The terse response from Adelaide Creswell, Convenor of the Red Cross Home Hospital, says it all:
 ‘All that is necessary if more things are needed, is for the doctor in charge to ask the Red Cross Secretary. As it is a measles hospital, motor drives have not been arranged.’ (Argus, 26 Sept 1916, p.4)


Lady Creswell was not amused!

Lady Adelaide Creswell from Who’s Who of the World of Women, Vol 2, 1934, found on the People Australia website.

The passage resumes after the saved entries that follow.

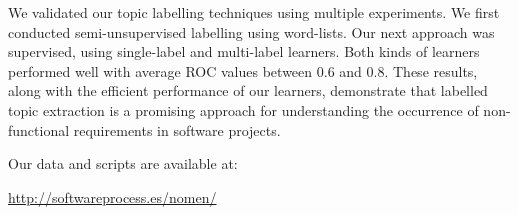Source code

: \documentclass[smallextended]{svjour3}       %
\begin{document}
We validated our topic labelling techniques using multiple experiments. %
We first conducted semi-unsupervised labelling using word-lists. 
Our next approach was supervised, using single-label and multi-label learners. 
Both kinds of learners performed well with average
ROC values between $0.6$ and $0.8$. These results, along with the efficient performance of our learners, demonstrate that labelled topic extraction is
a promising approach for understanding the occurrence of non-functional requirements in software projects. 


Our data and scripts are available at:

\url{http://softwareprocess.es/nomen/}




\end{document}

Clearly some men were well able to undertake more strenuous exercise, as indicated by the advertisement in the Brunswick and Coburg Leader,  12 May 1916, p.3, calling for tenders for the asphalting of a tennis court at the Glenroy Military Hospital. Tenders were to go to Miss Davis, Moreland Hall, but more of Linda Davis and her fund-raising activities for the hospital in a later entry.


Tuesday, 2 September 2014

More on the Glenroy Military Hospital


If ever you needed a reminder that there was a class system at work within the military (officers and the ranks), just consider the Glenroy Military Hospital set-up.
‘Ashleigh’ and ‘Sawbridgeworth’ were two Italianate mansions built side by side during the years of ‘Marvellous Melbourne’. As living quarters they were beyond anything that most soldiers would have previously experienced. Now, because they had contracted an infectious disease before they embarked for the war, they found themselves living in splendour (or perhaps just in the shell of a once-splendid home).
At the Glenroy Military Hosptial, I have been told that the officers were located in one of the houses and the ranks in the other. Unfortunately, I have not been able to discover which was which. Perhaps there is someone out there reading this blog entry who knows the answer.

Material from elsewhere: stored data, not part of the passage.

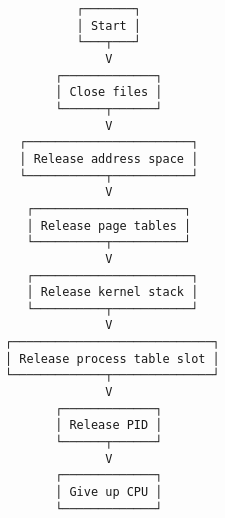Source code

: \documentclass[varwidth,crop]{standalone}
\begin{document}
\begin{verbatim}
          ┌───────┐
          │ Start │
          └───┬───┘
              V
       ┌─────────────┐
       │ Close files │
       └──────┬──────┘
              V
  ┌───────────────────────┐
  │ Release address space │
  └───────────┬───────────┘
              V
   ┌─────────────────────┐
   │ Release page tables │
   └──────────┬──────────┘
              V
   ┌──────────────────────┐
   │ Release kernel stack │
   └──────────┬───────────┘
              V
┌────────────────────────────┐
│ Release process table slot │
└─────────────┬──────────────┘
              V
       ┌─────────────┐
       │ Release PID │
       └──────┬──────┘
              V
       ┌─────────────┐
       │ Give up CPU │
       └─────────────┘
\end{verbatim}
\end{document}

The three photos that follow, provided by the Broadmeadows Historical Society, all give an indication of how infectious diseases patients were treated at the time. In one you will see tents pitched at the front of a house and canvas blinds pulled down on the first storey verandah. Presumably, some patients slept on the verandahs and certainly others slept in the tents, open-air living and sleeping arrangements being a common treatment for tuberculosis in those times.
The photos have all been labelled 'Ashleigh', so I wonder whether 'Ashleigh' was the main hospital. Perhaps someone reading this blog entry knows the answer.